[Supplied material Boundary: Start]

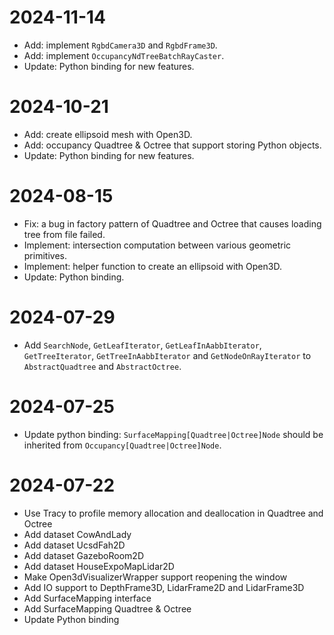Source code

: # 2024-11-14

- Add: implement `RgbdCamera3D` and `RgbdFrame3D`.
- Add: implement `OccupancyNdTreeBatchRayCaster`.
- Update: Python binding for new features.

# 2024-10-21

- Add: create ellipsoid mesh with Open3D.
- Add: occupancy Quadtree & Octree that support storing Python objects.
- Update: Python binding for new features.

# 2024-08-15

- Fix: a bug in factory pattern of Quadtree and Octree that causes loading tree from file failed.
- Implement: intersection computation between various geometric primitives.
- Implement: helper function to create an ellipsoid with Open3D.
- Update: Python binding.

# 2024-07-29

- Add `SearchNode`, `GetLeafIterator`, `GetLeafInAabbIterator`, `GetTreeIterator`, `GetTreeInAabbIterator`
  and `GetNodeOnRayIterator` to `AbstractQuadtree` and `AbstractOctree`.

# 2024-07-25

- Update python binding: `SurfaceMapping[Quadtree|Octree]Node` should be inherited
  from `Occupancy[Quadtree|Octree]Node`.

# 2024-07-22

- Use Tracy to profile memory allocation and deallocation in Quadtree and Octree
- Add dataset CowAndLady
- Add dataset UcsdFah2D
- Add dataset GazeboRoom2D
- Add dataset HouseExpoMapLidar2D
- Make Open3dVisualizerWrapper support reopening the window
- Add IO support to DepthFrame3D, LidarFrame2D and LidarFrame3D
- Add SurfaceMapping interface
- Add SurfaceMapping Quadtree & Octree
- Update Python binding
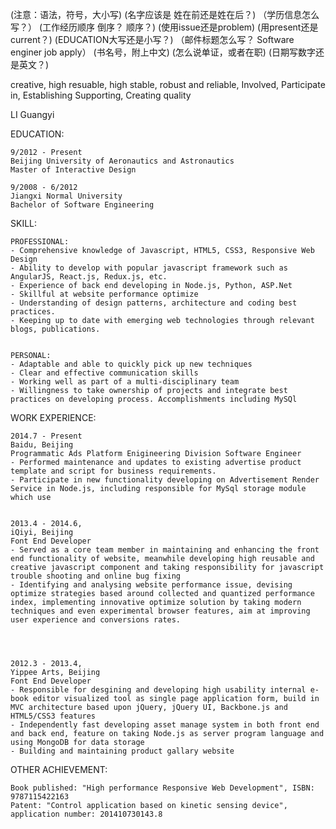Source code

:(注意：语法，符号，大小写)
(名字应该是 姓在前还是姓在后？)
（学历信息怎么写？）
(工作经历顺序 倒序？ 顺序？)
(使用issue还是problem)
(用present还是current？)
(EDUCATION大写还是小写？)
（邮件标题怎么写？ Software enginer job apply）
(书名号，附上中文)
(怎么说单证，或者在职)
(日期写数字还是英文？)

creative, high resuable, high stable, robust and reliable, Involved, Participate in, Establishing 
Supporting, Creating quality


LI Guangyi

EDUCATION:

	9/2012 - Present
	Beijing University of Aeronautics and Astronautics
	Master of Interactive Design

	9/2008 - 6/2012
	Jiangxi Normal University
	Bachelor of Software Engineering 


SKILL:
	
	PROFESSIONAL:
	- Comprehensive knowledge of Javascript, HTML5, CSS3, Responsive Web Design
	- Ability to develop with popular javascript framework such as AngularJS, React.js, Redux.js, etc.
	- Experience of back end developing in Node.js, Python, ASP.Net 
	- Skillful at website performance optimize
	- Understanding of design patterns, architecture and coding best practices.
	- Keeping up to date with emerging web technologies through relevant blogs, publications.


	PERSONAL:
	- Adaptable and able to quickly pick up new techniques
	- Clear and effective communication skills
	- Working well as part of a multi-disciplinary team
	- Willingness to take ownership of projects and integrate best practices on developing process. Accomplishments including MySQl 


WORK EXPERIENCE:
	

	2014.7 - Present
	Baidu, Beijing 
	Programmatic Ads Platform Enigineering Division Software Engineer
	- Performed maintenance and updates to existing advertise product template and script for business requirements.
	- Participate in new functionality developing on Advertisement Render Service in Node.js, including responsible for MySql storage module which use


	2013.4 - 2014.6, 
	iQiyi, Beijing
	Font End Developer
	- Served as a core team member in maintaining and enhancing the front end functionality of website, meanwhile developing high reusable and creative javascript component and taking responsibility for javascript trouble shooting and online bug fixing
	- Identifying and analysing website performance issue, devising optimize strategies based around collected and quantized performance index, implementing innovative optimize solution by taking modern techniques and even experimental browser features, aim at improving user experience and conversions rates.

	


	2012.3 - 2013.4, 
	Yippee Arts, Beijing
	Font End Developer
	- Responsible for desgining and developing high usability internal e-book editor visualized tool as single page application form, build in MVC architecture based upon jQuery, jQuery UI, Backbone.js and HTML5/CSS3 features
	- Independently fast developing asset manage system in both front end and back end, feature on taking Node.js as server program language and using MongoDB for data storage
	- Building and maintaining product gallary website	



OTHER ACHIEVEMENT:

	Book published: "High performance Responsive Web Development", ISBN: 9787115422163
	Patent: "Control application based on kinetic sensing device", application number: 201410730143.8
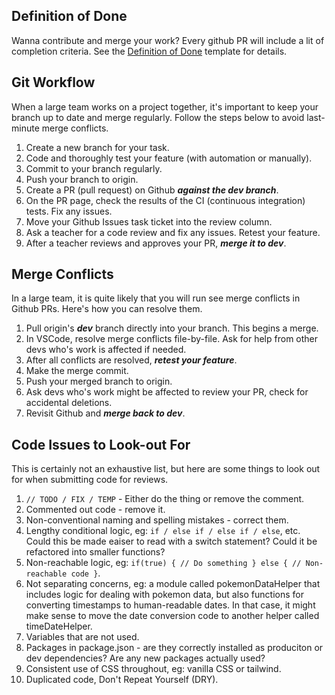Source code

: ## Definition of Done

Wanna contribute and merge your work?  Every github PR will include a lit of completion criteria.  See the [Definition of Done](./docs/pull_request_template.md) template for details.  

## Git Workflow

When a large team works on a project together, it's important to keep your branch up to date and merge regularly.  Follow the steps below to avoid last-minute merge conflicts.

1. Create a new branch for your task.
2. Code and thoroughly test your feature (with automation or manually).
3. Commit to your branch regularly.
4. Push your branch to origin.
5. Create a PR (pull request) on Github **_against the dev branch_**.
6. On the PR page, check the results of the CI (continuous integration) tests.  Fix any issues.
7. Move your Github Issues task ticket into the review column.
8. Ask a teacher for a code review and fix any issues.  Retest your feature.
9. After a teacher reviews and approves your PR, **_merge it to dev_**.

## Merge Conflicts

In a large team, it is quite likely that you will run see merge conflicts in Github PRs.  Here's how you can resolve them.

1. Pull origin's **_dev_** branch directly into your branch.  This begins a merge.
2. In VSCode, resolve merge conflicts file-by-file.  Ask for help from other devs who's work is affected if needed. 
3. After all conflicts are resolved, **_retest your feature_**.
4. Make the merge commit.
4. Push your merged branch to origin.
6. Ask devs who's work might be affected to review your PR, check for accidental deletions.
5. Revisit Github and **_merge back to dev_**.

## Code Issues to Look-out For

This is certainly not an exhaustive list, but here are some things to look out for when submitting code for reviews.

1. `// TODO / FIX / TEMP` - Either do the thing or remove the comment.
2. Commented out code - remove it.
3. Non-conventional naming and spelling mistakes - correct them.
4. Lengthy conditional logic, eg: `if / else if / else if / else`, etc.  Could this be made eaiser to read with a switch statement?  Could it be refactored into smaller functions?
5. Non-reachable logic, eg: `if(true) { // Do something } else { // Non-reachable code }`.
6. Not separating concerns, eg: a module called pokemonDataHelper that includes logic for dealing with pokemon data, but also functions for converting timestamps to human-readable dates.  In that case, it might make sense to move the date conversion code to another helper called timeDateHelper.
7. Variables that are not used.
8. Packages in package.json - are they correctly installed as produciton or dev dependencies?  Are any new packages actually used?
9. Consistent use of CSS throughout, eg: vanilla CSS or tailwind.
10. Duplicated code, Don't Repeat Yourself (DRY).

[Supplied material Boundary: End]

◆ Requirement
Leave the pictures out and return each entry exactly.

◆ Reply
Source code

: # 2024-11-14

- Add: implement `RgbdCamera3D` and `RgbdFrame3D`.
- Add: implement `OccupancyNdTreeBatchRayCaster`.
- Update: Python binding for new features.

# 2024-10-21

- Add: create ellipsoid mesh with Open3D.
- Add: occupancy Quadtree & Octree that support storing Python objects.
- Update: Python binding for new features.

# 2024-08-15

- Fix: a bug in factory pattern of Quadtree and Octree that causes loading tree from file failed.
- Implement: intersection computation between various geometric primitives.
- Implement: helper function to create an ellipsoid with Open3D.
- Update: Python binding.

# 2024-07-29

- Add `SearchNode`, `GetLeafIterator`, `GetLeafInAabbIterator`, `GetTreeIterator`, `GetTreeInAabbIterator`
  and `GetNodeOnRayIterator` to `AbstractQuadtree` and `AbstractOctree`.

# 2024-07-25

- Update python binding: `SurfaceMapping[Quadtree|Octree]Node` should be inherited
  from `Occupancy[Quadtree|Octree]Node`.

# 2024-07-22

- Use Tracy to profile memory allocation and deallocation in Quadtree and Octree
- Add dataset CowAndLady
- Add dataset UcsdFah2D
- Add dataset GazeboRoom2D
- Add dataset HouseExpoMapLidar2D
- Make Open3dVisualizerWrapper support reopening the window
- Add IO support to DepthFrame3D, LidarFrame2D and LidarFrame3D
- Add SurfaceMapping interface
- Add SurfaceMapping Quadtree & Octree
- Update Python binding
Source code

:(注意：语法，符号，大小写)
(名字应该是 姓在前还是姓在后？)
（学历信息怎么写？）
(工作经历顺序 倒序？ 顺序？)
(使用issue还是problem)
(用present还是current？)
(EDUCATION大写还是小写？)
（邮件标题怎么写？ Software enginer job apply）
(书名号，附上中文)
(怎么说单证，或者在职)
(日期写数字还是英文？)

creative, high resuable, high stable, robust and reliable, Involved, Participate in, Establishing 
Supporting, Creating quality


LI Guangyi

EDUCATION:

	9/2012 - Present
	Beijing University of Aeronautics and Astronautics
	Master of Interactive Design

	9/2008 - 6/2012
	Jiangxi Normal University
	Bachelor of Software Engineering 


SKILL:
	
	PROFESSIONAL:
	- Comprehensive knowledge of Javascript, HTML5, CSS3, Responsive Web Design
	- Ability to develop with popular javascript framework such as AngularJS, React.js, Redux.js, etc.
	- Experience of back end developing in Node.js, Python, ASP.Net 
	- Skillful at website performance optimize
	- Understanding of design patterns, architecture and coding best practices.
	- Keeping up to date with emerging web technologies through relevant blogs, publications.


	PERSONAL:
	- Adaptable and able to quickly pick up new techniques
	- Clear and effective communication skills
	- Working well as part of a multi-disciplinary team
	- Willingness to take ownership of projects and integrate best practices on developing process. Accomplishments including MySQl 


WORK EXPERIENCE:
	

	2014.7 - Present
	Baidu, Beijing 
	Programmatic Ads Platform Enigineering Division Software Engineer
	- Performed maintenance and updates to existing advertise product template and script for business requirements.
	- Participate in new functionality developing on Advertisement Render Service in Node.js, including responsible for MySql storage module which use


	2013.4 - 2014.6, 
	iQiyi, Beijing
	Font End Developer
	- Served as a core team member in maintaining and enhancing the front end functionality of website, meanwhile developing high reusable and creative javascript component and taking responsibility for javascript trouble shooting and online bug fixing
	- Identifying and analysing website performance issue, devising optimize strategies based around collected and quantized performance index, implementing innovative optimize solution by taking modern techniques and even experimental browser features, aim at improving user experience and conversions rates.

	


	2012.3 - 2013.4, 
	Yippee Arts, Beijing
	Font End Developer
	- Responsible for desgining and developing high usability internal e-book editor visualized tool as single page application form, build in MVC architecture based upon jQuery, jQuery UI, Backbone.js and HTML5/CSS3 features
	- Independently fast developing asset manage system in both front end and back end, feature on taking Node.js as server program language and using MongoDB for data storage
	- Building and maintaining product gallary website	



OTHER ACHIEVEMENT:

	Book published: "High performance Responsive Web Development", ISBN: 9787115422163
	Patent: "Control application based on kinetic sensing device", application number: 201410730143.8
Source code

: ## Definition of Done

Wanna contribute and merge your work?  Every github PR will include a lit of completion criteria.  See the [Definition of Done](./docs/pull_request_template.md) template for details.  

## Git Workflow

When a large team works on a project together, it's important to keep your branch up to date and merge regularly.  Follow the steps below to avoid last-minute merge conflicts.

1. Create a new branch for your task.
2. Code and thoroughly test your feature (with automation or manually).
3. Commit to your branch regularly.
4. Push your branch to origin.
5. Create a PR (pull request) on Github **_against the dev branch_**.
6. On the PR page, check the results of the CI (continuous integration) tests.  Fix any issues.
7. Move your Github Issues task ticket into the review column.
8. Ask a teacher for a code review and fix any issues.  Retest your feature.
9. After a teacher reviews and approves your PR, **_merge it to dev_**.

## Merge Conflicts

In a large team, it is quite likely that you will run see merge conflicts in Github PRs.  Here's how you can resolve them.

1. Pull origin's **_dev_** branch directly into your branch.  This begins a merge.
2. In VSCode, resolve merge conflicts file-by-file.  Ask for help from other devs who's work is affected if needed. 
3. After all conflicts are resolved, **_retest your feature_**.
4. Make the merge commit.
4. Push your merged branch to origin.
6. Ask devs who's work might be affected to review your PR, check for accidental deletions.
5. Revisit Github and **_merge back to dev_**.

## Code Issues to Look-out For

This is certainly not an exhaustive list, but here are some things to look out for when submitting code for reviews.

1. `// TODO / FIX / TEMP` - Either do the thing or remove the comment.
2. Commented out code - remove it.
3. Non-conventional naming and spelling mistakes - correct them.
4. Lengthy conditional logic, eg: `if / else if / else if / else`, etc.  Could this be made eaiser to read with a switch statement?  Could it be refactored into smaller functions?
5. Non-reachable logic, eg: `if(true) { // Do something } else { // Non-reachable code }`.
6. Not separating concerns, eg: a module called pokemonDataHelper that includes logic for dealing with pokemon data, but also functions for converting timestamps to human-readable dates.  In that case, it might make sense to move the date conversion code to another helper called timeDateHelper.
7. Variables that are not used.
8. Packages in package.json - are they correctly installed as produciton or dev dependencies?  Are any new packages actually used?
9. Consistent use of CSS throughout, eg: vanilla CSS or tailwind.
10. Duplicated code, Don't Repeat Yourself (DRY).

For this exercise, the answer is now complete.